Exercise: Give the count of lines in the data that include "image", with no other words.
• • •
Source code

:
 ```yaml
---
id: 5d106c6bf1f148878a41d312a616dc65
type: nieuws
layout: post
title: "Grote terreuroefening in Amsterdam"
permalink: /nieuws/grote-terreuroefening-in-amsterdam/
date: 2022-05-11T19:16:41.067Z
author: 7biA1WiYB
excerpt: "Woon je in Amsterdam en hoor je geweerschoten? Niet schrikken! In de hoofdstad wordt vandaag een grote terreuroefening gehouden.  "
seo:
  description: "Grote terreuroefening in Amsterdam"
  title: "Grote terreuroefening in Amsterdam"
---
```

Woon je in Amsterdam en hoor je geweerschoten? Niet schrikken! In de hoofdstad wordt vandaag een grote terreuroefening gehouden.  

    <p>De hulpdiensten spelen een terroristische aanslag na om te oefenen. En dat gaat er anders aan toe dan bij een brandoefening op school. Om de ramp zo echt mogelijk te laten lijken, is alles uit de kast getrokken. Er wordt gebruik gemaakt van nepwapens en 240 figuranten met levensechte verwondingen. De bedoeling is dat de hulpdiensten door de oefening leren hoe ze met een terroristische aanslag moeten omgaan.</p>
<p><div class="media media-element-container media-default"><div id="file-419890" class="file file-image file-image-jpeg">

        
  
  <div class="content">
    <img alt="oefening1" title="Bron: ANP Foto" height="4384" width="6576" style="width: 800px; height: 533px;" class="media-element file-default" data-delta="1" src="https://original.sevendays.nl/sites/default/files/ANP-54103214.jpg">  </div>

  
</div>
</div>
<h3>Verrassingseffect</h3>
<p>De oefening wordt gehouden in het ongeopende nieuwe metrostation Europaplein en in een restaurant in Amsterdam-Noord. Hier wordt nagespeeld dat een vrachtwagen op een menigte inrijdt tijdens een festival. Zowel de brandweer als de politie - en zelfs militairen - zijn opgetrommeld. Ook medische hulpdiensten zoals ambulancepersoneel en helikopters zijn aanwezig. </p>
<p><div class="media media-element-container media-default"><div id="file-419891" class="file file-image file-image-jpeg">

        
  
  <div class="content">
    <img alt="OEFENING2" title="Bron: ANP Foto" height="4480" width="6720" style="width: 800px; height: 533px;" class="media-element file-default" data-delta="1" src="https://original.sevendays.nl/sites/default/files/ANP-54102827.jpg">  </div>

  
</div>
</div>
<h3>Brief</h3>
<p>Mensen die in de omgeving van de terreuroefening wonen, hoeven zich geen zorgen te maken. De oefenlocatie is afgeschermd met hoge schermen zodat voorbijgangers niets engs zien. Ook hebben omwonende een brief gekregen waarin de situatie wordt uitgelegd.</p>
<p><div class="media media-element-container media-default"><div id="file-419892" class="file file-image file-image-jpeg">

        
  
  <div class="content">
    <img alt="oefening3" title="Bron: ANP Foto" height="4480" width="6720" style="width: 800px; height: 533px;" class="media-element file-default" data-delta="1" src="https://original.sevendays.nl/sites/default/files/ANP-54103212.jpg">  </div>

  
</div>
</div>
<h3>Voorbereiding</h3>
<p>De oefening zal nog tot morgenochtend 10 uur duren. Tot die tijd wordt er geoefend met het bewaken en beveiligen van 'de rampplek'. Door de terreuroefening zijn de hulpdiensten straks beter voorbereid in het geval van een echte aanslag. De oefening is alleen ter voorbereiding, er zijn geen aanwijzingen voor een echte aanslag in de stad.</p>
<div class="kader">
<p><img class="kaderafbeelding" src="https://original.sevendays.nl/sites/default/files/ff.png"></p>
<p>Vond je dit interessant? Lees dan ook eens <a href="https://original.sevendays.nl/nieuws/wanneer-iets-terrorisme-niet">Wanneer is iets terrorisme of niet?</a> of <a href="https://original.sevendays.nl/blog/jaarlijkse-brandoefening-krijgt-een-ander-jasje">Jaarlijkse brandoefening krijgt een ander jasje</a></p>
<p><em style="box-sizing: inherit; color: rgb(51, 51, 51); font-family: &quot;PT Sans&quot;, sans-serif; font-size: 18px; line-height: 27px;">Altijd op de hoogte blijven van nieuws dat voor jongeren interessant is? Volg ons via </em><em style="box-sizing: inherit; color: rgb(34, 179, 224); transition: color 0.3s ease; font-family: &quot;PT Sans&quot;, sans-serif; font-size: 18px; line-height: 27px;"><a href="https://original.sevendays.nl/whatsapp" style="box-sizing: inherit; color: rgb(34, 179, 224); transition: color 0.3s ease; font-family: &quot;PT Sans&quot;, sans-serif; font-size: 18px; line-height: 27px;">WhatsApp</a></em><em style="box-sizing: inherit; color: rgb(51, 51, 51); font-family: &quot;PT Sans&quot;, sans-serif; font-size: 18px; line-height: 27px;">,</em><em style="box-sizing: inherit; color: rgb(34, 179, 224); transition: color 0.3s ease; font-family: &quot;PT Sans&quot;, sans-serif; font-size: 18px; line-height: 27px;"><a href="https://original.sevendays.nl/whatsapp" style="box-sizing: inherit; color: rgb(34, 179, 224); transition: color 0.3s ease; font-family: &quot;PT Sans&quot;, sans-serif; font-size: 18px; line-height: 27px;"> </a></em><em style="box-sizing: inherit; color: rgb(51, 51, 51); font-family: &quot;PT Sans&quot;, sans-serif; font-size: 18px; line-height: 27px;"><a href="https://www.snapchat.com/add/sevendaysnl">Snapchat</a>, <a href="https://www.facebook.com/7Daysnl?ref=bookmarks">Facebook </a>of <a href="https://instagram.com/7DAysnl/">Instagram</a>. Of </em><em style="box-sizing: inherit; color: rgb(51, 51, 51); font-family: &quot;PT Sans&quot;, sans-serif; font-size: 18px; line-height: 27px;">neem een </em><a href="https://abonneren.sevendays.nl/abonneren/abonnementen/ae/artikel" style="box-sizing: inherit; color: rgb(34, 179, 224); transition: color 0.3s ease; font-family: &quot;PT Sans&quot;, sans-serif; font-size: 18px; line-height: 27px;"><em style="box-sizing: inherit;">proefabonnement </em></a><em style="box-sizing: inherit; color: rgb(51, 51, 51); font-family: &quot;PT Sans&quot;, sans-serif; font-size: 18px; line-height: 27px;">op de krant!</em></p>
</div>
• • •
Result of the exercise: 3